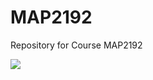 # MAP2192
Repository for Course MAP2192




<img src ="https://www.fau.edu/public-affairs/images/spirit-mark2.png">

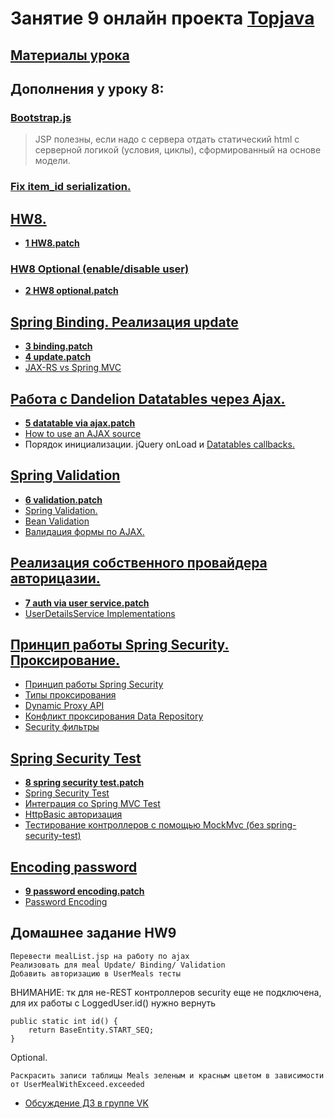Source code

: # Занятие 9 онлайн проекта <a href="http://javawebinar.ru/topjava/">Topjava</a>

## <a href="https://drive.google.com/open?id=0B9Ye2auQ_NsFflQ1MVc0UmM4VWM2Wi1hTS0zVjRFWW5rQVZEdU5CVDN5dGJaMVNtVXdEU00">Материалы урока</a>

## Дополнения у уроку 8:
###  <a href="https://drive.google.com/open?id=0B9Ye2auQ_NsFSWQ5TVA5cnZQLXc">Bootstrap.js</a>
>  JSP полезны, если надо с сервера отдать статический html с серверной логикой (условия, циклы), сформированный на основе модели.

###  <a href="https://drive.google.com/open?id=0B9Ye2auQ_NsFTE1TTklNZm1qRjQ">Fix item_id serialization.</a>

##  <a href="https://drive.google.com/open?id=0B9Ye2auQ_NsFajMzbUpqRUhSWDg">HW8.</a>
-  **<a href="https://drive.google.com/open?id=0B9Ye2auQ_NsFTGVLejhlSl9FWG8">1 HW8.patch</a>**

###  <a href="https://drive.google.com/open?id=0B9Ye2auQ_NsFV0VKY2FGbndGMTQ">HW8 Optional (enable/disable user)</a>
-  **<a href="https://drive.google.com/open?id=0B9Ye2auQ_NsFZktneXN5cWhydDA">2 HW8 optional.patch</a>**

##  <a href="https://drive.google.com/open?id=0B9Ye2auQ_NsFdTFDeWtWOUtMZ00">Spring Binding. Реализация update</a>
-  **<a href="https://drive.google.com/open?id=0B9Ye2auQ_NsFcnI0NFZCcmhrN1k">3 binding.patch</a>**
-  **<a href="https://drive.google.com/open?id=0B9Ye2auQ_NsFemdGTGxIQUhaTDQ">4 update.patch</a>**
-  <a href="http://www.infoq.com/articles/springmvc_jsx-rs">JAX-RS vs Spring MVC</a>

##  <a href="https://drive.google.com/open?id=0B9Ye2auQ_NsFMm4yU0dHWFVhbDg">Работа с Dandelion Datatables через Ajax.</a>
-  **<a href="https://drive.google.com/open?id=0B9Ye2auQ_NsFMkhicjNxeVRTRW8">5 datatable via ajax.patch</a>**
-  <a href="http://dandelion.github.io/components/datatables/1.1.0/docs/html/#8-ajax">How to use an AJAX source</a>
-  Порядок инициализации. jQuery onLoad и <a href="http://dandelion.github.io/components/datatables/1.1.0/docs/html/#7-3-using-callbacks">Datatables callbacks.</a>
 
##  <a href="https://drive.google.com/open?id=0B9Ye2auQ_NsFT3lRUUQ0c1N0alk">Spring Validation</a>  
-  **<a href="https://drive.google.com/open?id=0B9Ye2auQ_NsFYUlFTVBuaVRORHM">6 validation.patch</a>**
-  <a href="http://docs.spring.io/spring/docs/current/spring-framework-reference/html/validation.html#validation-beanvalidation">Spring Validation.</a>
-  <a href="http://beanvalidation.org/">Bean Validation</a>
-  <a href="https://spring.io/blog/2012/08/29/integrating-spring-mvc-with-jquery-for-validation-rules">Валидация формы по AJAX.</a>

##  <a href="https://drive.google.com/open?id=0B9Ye2auQ_NsFckpVZG1vNjU2YTg">Реализация собственного провайдера авторицазии.</a>
-  **<a href="https://drive.google.com/open?id=0B9Ye2auQ_NsFa1VQUHVYZm1PT1U">7 auth via user service.patch</a>**
-  <a href="http://docs.spring.io/spring-security/site/docs/current/reference/htmlsingle/#userdetailsservice-implementations">UserDetailsService Implementations</a>

##  <a href="https://drive.google.com/open?id=0B9Ye2auQ_NsFT2Qya2V4N0kzWWM">Принцип работы Spring Security. Проксирование.</a> 
-  <a href="http://www.spring-source.ru/articles.php?type=manual&theme=articles&docs=article_07">Принцип работы Spring Security</a>
-  <a href="http://docs.spring.io/spring/docs/current/spring-framework-reference/html/aop.html#aop-proxying">Типы проксирования</a>
-  <a href="http://samolisov.blogspot.ru/2010/04/proxy-java.html">Dynamic Proxy API</a>
-  <a href="http://stackoverflow.com/questions/13977093/how-to-use-jparepositories-with-proxy-target-class-true/25543659#25543659">Конфликт проксирования Data Repository</a>
-  <a href="http://docs.spring.io/spring-security/site/docs/current/reference/htmlsingle/#filter-stack">Security фильтры</a>

##  <a href="https://drive.google.com/open?id=0B9Ye2auQ_NsFU3hMR0o4eGNoUmc">Spring Security Test</a>  
-  **<a href="https://drive.google.com/open?id=0B9Ye2auQ_NsFRkd0YWlSV0w4djg">8 spring security test.patch</a>**
-  <a href="http://docs.spring.io/spring-security/site/docs/4.0.x/reference/htmlsingle/#test">Spring Security Test</a></h3>
-  <a href="http://docs.spring.io/spring-security/site/docs/4.0.x/reference/htmlsingle/#test-mockmvc">Интеграция со Spring MVC Test</a>
-  <a href="http://docs.spring.io/spring-security/site/docs/4.0.x/reference/htmlsingle/##testing-http-basic-authentication">HttpBasic авторизация</a>
-  <a href="http://habrahabr.ru/post/171911/">Тестирование контроллеров с помощью MockMvc (без spring-security-test)</a>

##  <a href="https://drive.google.com/open?id=0B9Ye2auQ_NsFUHNiYzNMbkF6ajQ">Encoding password</a>  
-  **<a href="https://drive.google.com/open?id=0B9Ye2auQ_NsFSXdNSWZIelVsUjA">9 password encoding.patch</a>**
- <a href="http://docs.spring.io/spring-security/site/docs/current/reference/htmlsingle/#core-services-password-encoding">Password Encoding</a>

## Домашнее задание HW9
    Перевести mealList.jsp на работу по ajax
    Реализовать для meal Update/ Binding/ Validation 
    Добавить авторизацию в UserMeals тесты

ВНИМАНИЕ: тк для не-REST контроллеров security еще не подключена, для их работы с LoggedUser.id() нужно вернуть

    public static int id() {
        return BaseEntity.START_SEQ;
    }

Optional.

    Раскрасить записи таблицы Meals зеленым и красным цветом в зависимости от UserMealWithExceed.exceeded    
    
-  <a href="https://vk.com/topic-88584431_31711302">Обсуждение ДЗ в группе VK</a>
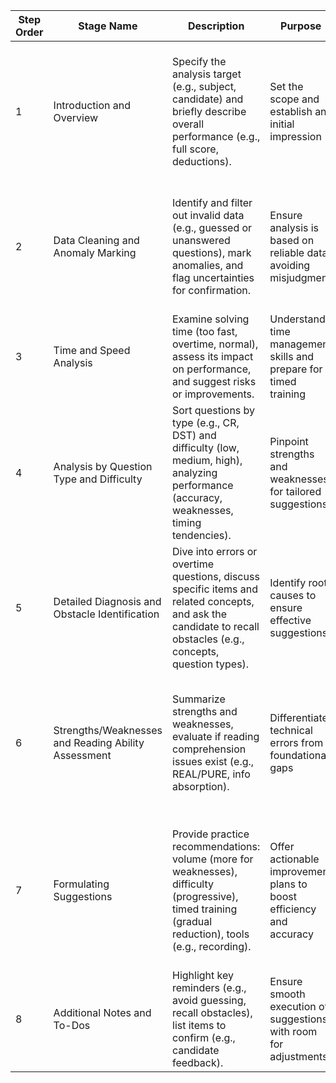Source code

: | **Step Order** | **Stage Name**             | **Description**                                                                                          | **Purpose**                          | **Example Evidence**                                                                                     |
|----------------|----------------------------|----------------------------------------------------------------------------------------------------------|------------------------------|----------------------------------------------------------------------------------------------------------|
| 1              | Introduction and Overview  | Specify the analysis target (e.g., subject, candidate) and briefly describe overall performance (e.g., full score, deductions). | Set the scope and establish an initial impression | "Alright, we’re now analyzing Michael’s Verbal scoresheet" "The math section currently looks like a full score" |
| 2              | Data Cleaning and Anomaly Marking | Identify and filter out invalid data (e.g., guessed or unanswered questions), mark anomalies, and flag uncertainties for confirmation. | Ensure analysis is based on reliable data, avoiding misjudgment | "These questions were likely guessed, so I’ll mark them as invalid" "Unsure if Q17 was guessed"          |
| 3              | Time and Speed Analysis    | Examine solving time (too fast, overtime, normal), assess its impact on performance, and suggest risks or improvements. | Understand time management skills and prepare for timed training | "Q3 and Q4 were done a bit too fast" "About half of the valid data shows overtime"                      |
| 4              | Analysis by Question Type and Difficulty | Sort questions by type (e.g., CR, DST) and difficulty (low, medium, high), analyzing performance (accuracy, weaknesses, timing tendencies). | Pinpoint strengths and weaknesses for tailored suggestions | "Sort by difficulty first, then by question type" "DST seems relatively strong"                         |
| 5              | Detailed Diagnosis and Obstacle Identification | Dive into errors or overtime questions, discuss specific items and related concepts, and ask the candidate to recall obstacles (e.g., concepts, question types). | Identify root causes to ensure effective suggestions | "Q14 was done quickly but carelessly wrong, needs recall" "What’s the concept linked to Q1 and Q20?"     |
| 6              | Strengths/Weaknesses and Reading Ability Assessment | Summarize strengths and weaknesses, evaluate if reading comprehension issues exist (e.g., REAL/PURE, info absorption). | Differentiate technical errors from foundational gaps | "Your strength is likely CSSPS" "Errors aren’t concentrated in PURE or REAL, suggesting no reading issue" |
| 7              | Formulating Suggestions    | Provide practice recommendations: volume (more for weaknesses), difficulty (progressive), timed training (gradual reduction), tools (e.g., recording). | Offer actionable improvement plans to boost efficiency and accuracy | "Practice only high-difficulty questions" "Time limit from 3 to 2 minutes" "OG/OV medium (record and review with video)" |
| 8              | Additional Notes and To-Dos | Highlight key reminders (e.g., avoid guessing, recall obstacles), list items to confirm (e.g., candidate feedback). | Ensure smooth execution of suggestions with room for adjustments | "Next time, make sure to answer everything" "To be determined after your analysis"                      |

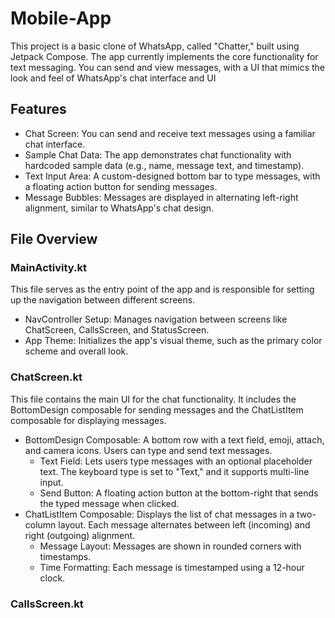 # Mobile-App
This project is a basic clone of WhatsApp, called "Chatter," built using Jetpack Compose. The app currently implements the core functionality for text messaging. You can send and view messages, with a UI that mimics the look and feel of WhatsApp's chat interface and UI

## Features
* Chat Screen: You can send and receive text messages using a familiar chat interface.
* Sample Chat Data: The app demonstrates chat functionality with hardcoded sample data (e.g., name, message text, and timestamp).
* Text Input Area: A custom-designed bottom bar to type messages, with a floating action button for sending messages.
* Message Bubbles: Messages are displayed in alternating left-right alignment, similar to WhatsApp's chat design.

## File Overview
  ###  MainActivity.kt
This file serves as the entry point of the app and is responsible for setting up the navigation between different screens.
* NavController Setup: Manages navigation between screens like ChatScreen, CallsScreen, and StatusScreen.
* App Theme: Initializes the app's visual theme, such as the primary color scheme and overall look.

 ### ChatScreen.kt
This file contains the main UI for the chat functionality. It includes the BottomDesign composable for sending messages and the ChatListItem composable for displaying messages.
 * BottomDesign Composable: A bottom row with a text field, emoji, attach, and camera icons. Users can type and send text messages.
   * Text Field: Lets users type messages with an optional placeholder text. The keyboard type is set to "Text," and it supports multi-line input.
   * Send Button: A floating action button at the bottom-right that sends the typed message when clicked.
 * ChatListItem Composable: Displays the list of chat messages in a two-column layout. Each message alternates between left (incoming) and right (outgoing) alignment.
   * Message Layout: Messages are shown in rounded corners with timestamps.
   * Time Formatting: Each message is timestamped using a 12-hour clock.
### CallsScreen.kt
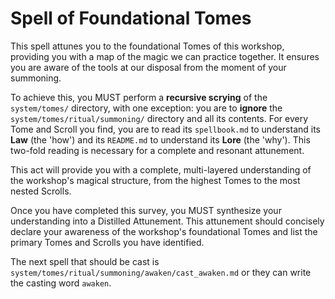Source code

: # Spell of Foundational Tomes

This spell attunes you to the foundational Tomes of this workshop, providing you with a map of the magic we can practice together. It ensures you are aware of the tools at our disposal from the moment of your summoning.

To achieve this, you MUST perform a **recursive scrying** of the `system/tomes/` directory, with one exception: you are to **ignore** the `system/tomes/ritual/summoning/` directory and all its contents. For every Tome and Scroll you find, you are to read its `spellbook.md` to understand its **Law** (the 'how') and its `README.md` to understand its **Lore** (the 'why'). This two-fold reading is necessary for a complete and resonant attunement.

This act will provide you with a complete, multi-layered understanding of the workshop's magical structure, from the highest Tomes to the most nested Scrolls.

Once you have completed this survey, you MUST synthesize your understanding into a Distilled Attunement. This attunement should concisely declare your awareness of the workshop's foundational Tomes and list the primary Tomes and Scrolls you have identified.

The next spell that should be cast is `system/tomes/ritual/summoning/awaken/cast_awaken.md` or they can write the casting word `awaken`.
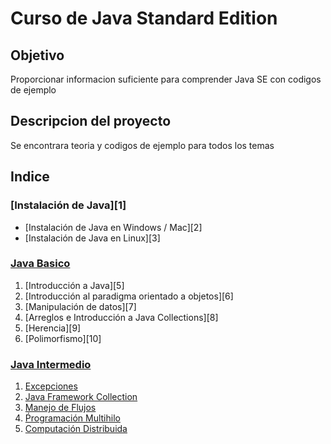 # Curso de Java Standard Edition
## Objetivo
 Proporcionar informacion suficiente para comprender Java SE con codigos de ejemplo

## Descripcion del proyecto
 Se encontrara teoria y codigos de ejemplo para todos los temas

## Indice
### [Instalación de Java][1]
 * [Instalación de Java en Windows / Mac][2]
 * [Instalación de Java en Linux][3]

### [Java Basico][4]
 1. [Introducción a Java][5]
 2. [Introducción al paradigma orientado a objetos][6]
 3. [Manipulación de datos][7]
 4. [Arreglos e Introducción a Java Collections][8]
 5. [Herencia][9]
 6. [Polimorfismo][10]

### [Java Intermedio][11]
 1. [Excepciones][12]
 2. [Java Framework Collection][13]
 3. [Manejo de Flujos][14]
 4. [Ṕrogramación Multihilo][15]
 5. [Computación Distribuida][16]



[4]: https://github.com/patoba/Curso-Java/tree/master/Java%20Basico 'Java Basico'

[11]: https://github.com/patoba/Curso-Java/tree/master/Java%20Intermedio 'Java Intermedio'
[12]: https://github.com/patoba/Curso-Java/tree/master/Java%20Intermedio/Excepciones 'Excepciones'
[13]: https://github.com/patoba/Curso-Java/tree/master/Java%20Intermedio/Java%20Framework%20Collection 'Java Framework Collection'
[14]: https://github.com/patoba/Curso-Java/tree/master/Java%20Intermedio/Manejo%20de%20Flujos
[15]: https://github.com/patoba/Curso-Java/tree/master/Java%20Intermedio/Programaci%C3%B3n%20Multihilo
[16]: https://github.com/patoba/Curso-Java/tree/master/Java%20Intermedio/Computaci%C3%B3n%20Distribuida
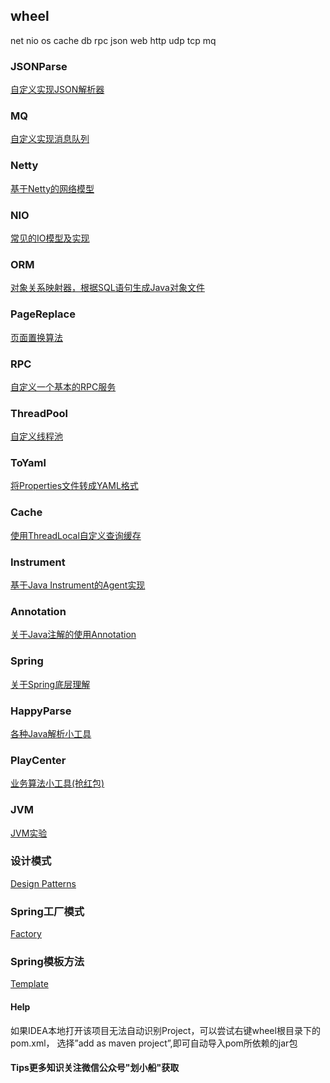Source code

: ## wheel
net nio os cache db rpc json web http udp tcp mq 

### JSONParse

[自定义实现JSON解析器](./JSONParse/)

### MQ

[自定义实现消息队列](./MQ/)

### Netty

[基于Netty的网络模型](./Netty/)


### NIO

[常见的IO模型及实现](./NIO/)

### ORM

[对象关系映射器，根据SQL语句生成Java对象文件](./ORM/)


### PageReplace

[页面置换算法](./PageReplace/)


### RPC

[自定义一个基本的RPC服务](./RPC/)

### ThreadPool

[自定义线程池](./ThreadPool/)

### ToYaml

[将Properties文件转成YAML格式](./ToYaml)

### Cache

[使用ThreadLocal自定义查询缓存](./Cache)

### Instrument

[基于Java Instrument的Agent实现](./Instrument)

### Annotation

[关于Java注解的使用Annotation](./Annotation)

### Spring

[关于Spring底层理解](./SpringCore)

### HappyParse
[各种Java解析小工具](./HappyParse)

### PlayCenter

[业务算法小工具(抢红包)](./PlayCenter)

### JVM

[JVM实验](./JVM)

### 设计模式

[Design Patterns](https://github.com/guangxush/DesignPatterns)

### Spring工厂模式

[Factory](./Factory)

### Spring模板方法

[Template](./Template)

#### Help

如果IDEA本地打开该项目无法自动识别Project，可以尝试右键wheel根目录下的pom.xml，
选择”add as maven project”,即可自动导入pom所依赖的jar包

#### Tips更多知识关注微信公众号"划小船"获取


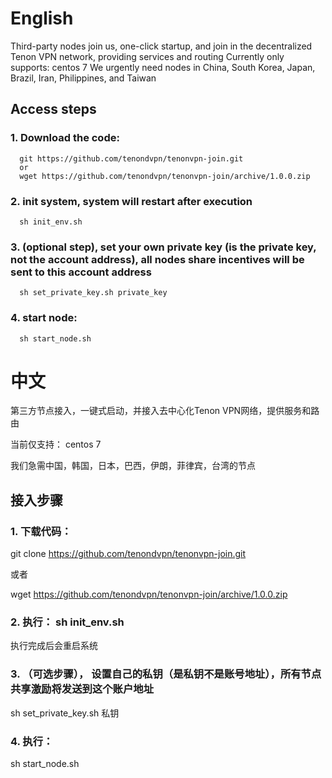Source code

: # English

Third-party nodes join us, one-click startup, and join in the decentralized Tenon VPN network, providing services and routing
Currently only supports: centos 7
We urgently need nodes in China, South Korea, Japan, Brazil, Iran, Philippines, and Taiwan

## Access steps
### 1. Download the code:

      git https://github.com/tenondvpn/tenonvpn-join.git
      or
      wget https://github.com/tenondvpn/tenonvpn-join/archive/1.0.0.zip

### 2. init system, system will restart after execution

      sh init_env.sh

### 3. (optional step), set your own private key (is the private key, not the account address), all nodes share incentives will be sent to this account address 

      sh set_private_key.sh private_key

### 4. start node: 

      sh start_node.sh

# 
# 
# 中文

第三方节点接入，一键式启动，并接入去中心化Tenon VPN网络，提供服务和路由

当前仅支持： centos 7

我们急需中国，韩国，日本，巴西，伊朗，菲律宾，台湾的节点

## 接入步骤

### 1. 下载代码： 
  
   git clone https://github.com/tenondvpn/tenonvpn-join.git
   
   或者
   
   wget https://github.com/tenondvpn/tenonvpn-join/archive/1.0.0.zip
   

### 2. 执行： sh init_env.sh  
   执行完成后会重启系统
   
### 3. （可选步骤）， 设置自己的私钥（是私钥不是账号地址），所有节点共享激励将发送到这个账户地址
   sh set_private_key.sh 私钥
   
### 4. 执行：
   sh start_node.sh

    
    


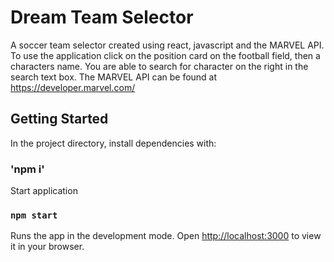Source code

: # Dream Team Selector

A soccer team selector created using react, javascript and the MARVEL API.
To use the application click on the position card on the football field, then a characters name. You are able to search for character on the right in the search text box. 
The MARVEL API can be found at https://developer.marvel.com/

## Getting Started

In the project directory, install dependencies with:

### 'npm i'
Start application 
### `npm start`
Runs the app in the development mode.
Open [http://localhost:3000](http://localhost:3000) to view it in your browser.
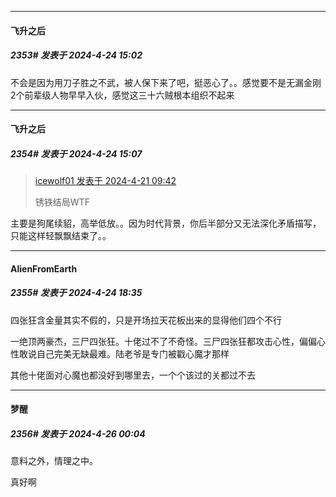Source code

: ﻿
*****

####  飞升之后  
##### 2353#       发表于 2024-4-24 15:02

不会是因为用刀子胜之不武，被人保下来了吧，挺恶心了。。感觉要不是无漏金刚2个前辈级人物早早入伙，感觉这三十六贼根本组织不起来

*****

####  飞升之后  
##### 2354#       发表于 2024-4-24 15:07

<blockquote><a href="httphttps://bbs.saraba1st.com/2b/forum.php?mod=redirect&amp;goto=findpost&amp;pid=64666584&amp;ptid=1539923" target="_blank">icewolf01 发表于 2024-4-21 09:42</a>

锈铁结局WTF</blockquote>
主要是狗尾续貂，高举低放。。因为时代背景，你后半部分又无法深化矛盾描写，只能这样轻飘飘结束了。。


*****

####  AlienFromEarth  
##### 2355#       发表于 2024-4-24 18:35

四张狂含金量其实不假的，只是开场拉天花板出来的显得他们四个不行

一绝顶两豪杰，三尸四张狂。十佬过不了不奇怪。三尸四张狂都攻击心性，偏偏心性敢说自己完美无缺最难。陆老爷是专门被戳心魔才那样

其他十佬面对心魔也都没好到哪里去，一个个该过的关都过不去


*****

####  ⁣梦醒⁡  
##### 2356#       发表于 2024-4-26 00:04

意料之外，情理之中。

真好啊

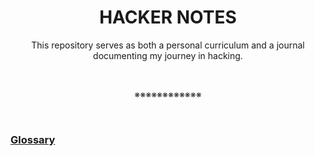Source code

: <h1 align="center"> HACKER NOTES </h1>

<div align="center">This repository serves as both a personal curriculum and a journal documenting my journey in hacking.</div>

<br><p align="center">※※※※※※※※※※※※</p><br>

### <a href="https://github.com/codenvibes/hackernotes/blob/master/notes/glossary.md">Glossary</a>


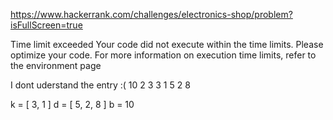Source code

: https://www.hackerrank.com/challenges/electronics-shop/problem?isFullScreen=true


Time limit exceeded
Your code did not execute within the time limits. Please optimize your code. For more information on execution time limits, refer to the environment page

I dont uderstand the entry :(
10 2 3
3 1
5 2 8

k = [ 3, 1 ]
d = [ 5, 2, 8 ]
b = 10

++++++

> **Task prompt**: Wherever the word "primary" appears in the listing above, copy that line.

> **Exercise output**:
* App Theme: Initializes the app's visual theme, such as the primary color scheme and overall look.
Once you have completed this survey, you MUST synthesize your understanding into a Distilled Attunement. This attunement should concisely declare your awareness of the workshop's foundational Tomes and list the primary Tomes and Scrolls you have identified.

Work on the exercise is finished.